Quite a few Czech breweries do these 'mega party assortment' packages, consisting of a number of beers and a glass chucked in, and maybe some balloons or something.
This one from Svijany has all non-pasteurised brews.
The 'knezna' was the best, dark and brooding like Heathcliff in beer form. The 'desitka' was the least enticing, being somewhat watery and bland. The rest were of a muchness, with the 'Rytir' being slightly hoppy and worth a shout.
Who's ever heard of hot beer? Pivovarský dům, that's who. They use one of their fruit flavoured beers to make it - this one is caramel flavoured.
It does actually taste of beer a bit, despite the head being more like the head of a coffee, which doesn't actually disappear... a novel idea, although I can't see it catching on.
Three more Czech attempts at something different: a smoked beer, a stout, and a porter.
The smoked beer, from Cesky Krumlov brewer Eggenberg, was a decent beer but had far less of a smoked flavour than the Franconian versions; some would say that that's a good thing. The 'Primator' stout was also a perfectly good stab, although not particularly distinctive.
I approached the Pardubický Porter with extreme trepidation; the German 'porters' are the vilest thing you will ever taste. Imagine my surprise, and utter joy, to find that it is an absolutely rip-roaring porter, full of the plums, damsons and fig type stuff, and bursting with flavour. Wow.

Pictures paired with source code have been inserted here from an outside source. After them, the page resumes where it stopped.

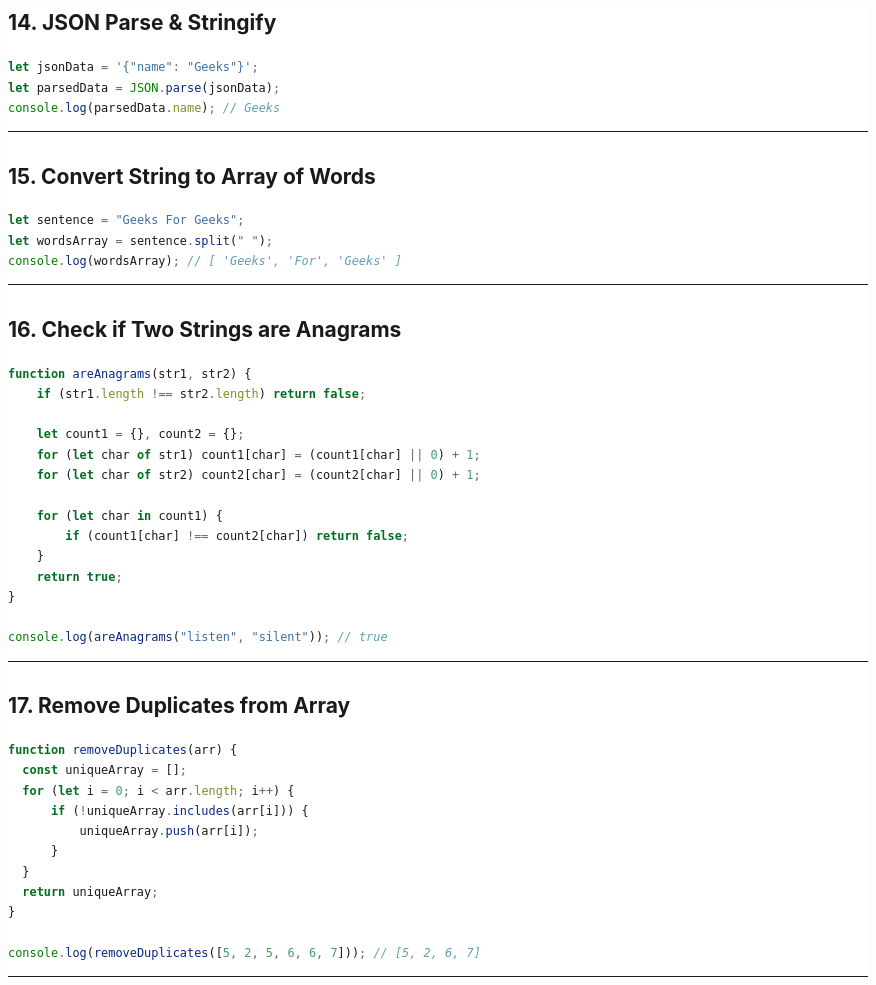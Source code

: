 
## 14. JSON Parse & Stringify

```js
let jsonData = '{"name": "Geeks"}';
let parsedData = JSON.parse(jsonData);
console.log(parsedData.name); // Geeks
```

---

## 15. Convert String to Array of Words

```js
let sentence = "Geeks For Geeks";
let wordsArray = sentence.split(" ");
console.log(wordsArray); // [ 'Geeks', 'For', 'Geeks' ]
```

---

## 16. Check if Two Strings are Anagrams

```js
function areAnagrams(str1, str2) {
    if (str1.length !== str2.length) return false;

    let count1 = {}, count2 = {};
    for (let char of str1) count1[char] = (count1[char] || 0) + 1;
    for (let char of str2) count2[char] = (count2[char] || 0) + 1;

    for (let char in count1) {
        if (count1[char] !== count2[char]) return false;
    }
    return true;
}

console.log(areAnagrams("listen", "silent")); // true
```

---

## 17. Remove Duplicates from Array

```js
function removeDuplicates(arr) {
  const uniqueArray = [];
  for (let i = 0; i < arr.length; i++) {
      if (!uniqueArray.includes(arr[i])) {
          uniqueArray.push(arr[i]);
      }
  }
  return uniqueArray;
}

console.log(removeDuplicates([5, 2, 5, 6, 6, 7])); // [5, 2, 6, 7]
```

---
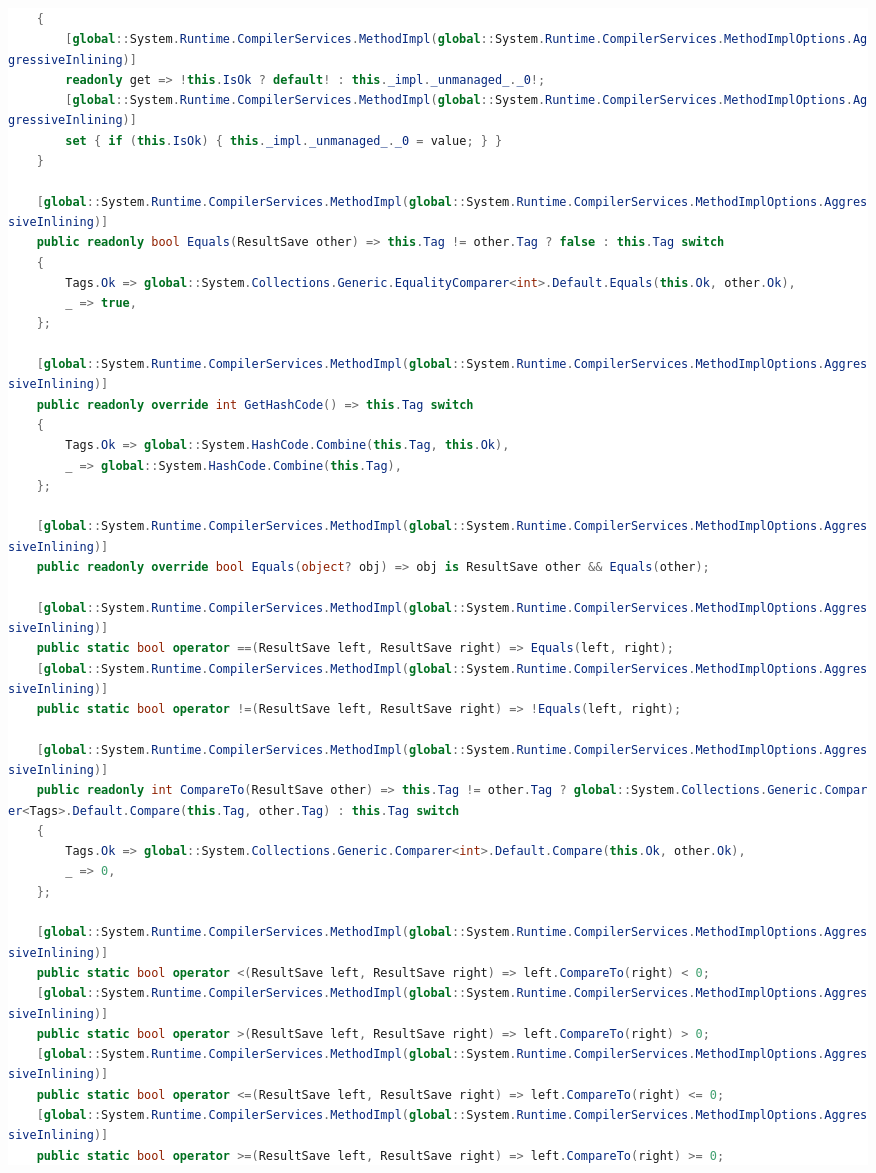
 ```csharp showLineNumbers 
    {
        [global::System.Runtime.CompilerServices.MethodImpl(global::System.Runtime.CompilerServices.MethodImplOptions.AggressiveInlining)]
        readonly get => !this.IsOk ? default! : this._impl._unmanaged_._0!;
        [global::System.Runtime.CompilerServices.MethodImpl(global::System.Runtime.CompilerServices.MethodImplOptions.AggressiveInlining)]
        set { if (this.IsOk) { this._impl._unmanaged_._0 = value; } }
    }

    [global::System.Runtime.CompilerServices.MethodImpl(global::System.Runtime.CompilerServices.MethodImplOptions.AggressiveInlining)]
    public readonly bool Equals(ResultSave other) => this.Tag != other.Tag ? false : this.Tag switch
    {
        Tags.Ok => global::System.Collections.Generic.EqualityComparer<int>.Default.Equals(this.Ok, other.Ok),
        _ => true,
    };

    [global::System.Runtime.CompilerServices.MethodImpl(global::System.Runtime.CompilerServices.MethodImplOptions.AggressiveInlining)]
    public readonly override int GetHashCode() => this.Tag switch
    {
        Tags.Ok => global::System.HashCode.Combine(this.Tag, this.Ok),
        _ => global::System.HashCode.Combine(this.Tag),
    };

    [global::System.Runtime.CompilerServices.MethodImpl(global::System.Runtime.CompilerServices.MethodImplOptions.AggressiveInlining)]
    public readonly override bool Equals(object? obj) => obj is ResultSave other && Equals(other);

    [global::System.Runtime.CompilerServices.MethodImpl(global::System.Runtime.CompilerServices.MethodImplOptions.AggressiveInlining)]
    public static bool operator ==(ResultSave left, ResultSave right) => Equals(left, right);
    [global::System.Runtime.CompilerServices.MethodImpl(global::System.Runtime.CompilerServices.MethodImplOptions.AggressiveInlining)]
    public static bool operator !=(ResultSave left, ResultSave right) => !Equals(left, right);

    [global::System.Runtime.CompilerServices.MethodImpl(global::System.Runtime.CompilerServices.MethodImplOptions.AggressiveInlining)]
    public readonly int CompareTo(ResultSave other) => this.Tag != other.Tag ? global::System.Collections.Generic.Comparer<Tags>.Default.Compare(this.Tag, other.Tag) : this.Tag switch
    {
        Tags.Ok => global::System.Collections.Generic.Comparer<int>.Default.Compare(this.Ok, other.Ok),
        _ => 0,
    };

    [global::System.Runtime.CompilerServices.MethodImpl(global::System.Runtime.CompilerServices.MethodImplOptions.AggressiveInlining)]
    public static bool operator <(ResultSave left, ResultSave right) => left.CompareTo(right) < 0;
    [global::System.Runtime.CompilerServices.MethodImpl(global::System.Runtime.CompilerServices.MethodImplOptions.AggressiveInlining)]
    public static bool operator >(ResultSave left, ResultSave right) => left.CompareTo(right) > 0;
    [global::System.Runtime.CompilerServices.MethodImpl(global::System.Runtime.CompilerServices.MethodImplOptions.AggressiveInlining)]
    public static bool operator <=(ResultSave left, ResultSave right) => left.CompareTo(right) <= 0;
    [global::System.Runtime.CompilerServices.MethodImpl(global::System.Runtime.CompilerServices.MethodImplOptions.AggressiveInlining)]
    public static bool operator >=(ResultSave left, ResultSave right) => left.CompareTo(right) >= 0;

```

After a month in Czech, I can say without a smidgen of doubt that Czech beer urinates on German beer from a great height. Not only are the bog standard pasteurised and filtered Czech beers far, far superior to their German counterparts, the wide availability of non-pasteurised and especially unfiltered beers means that a re-run of the Euro 96 final, but played with beer instead of football, would result in an 18-0 thrashing in favour of the Czechs.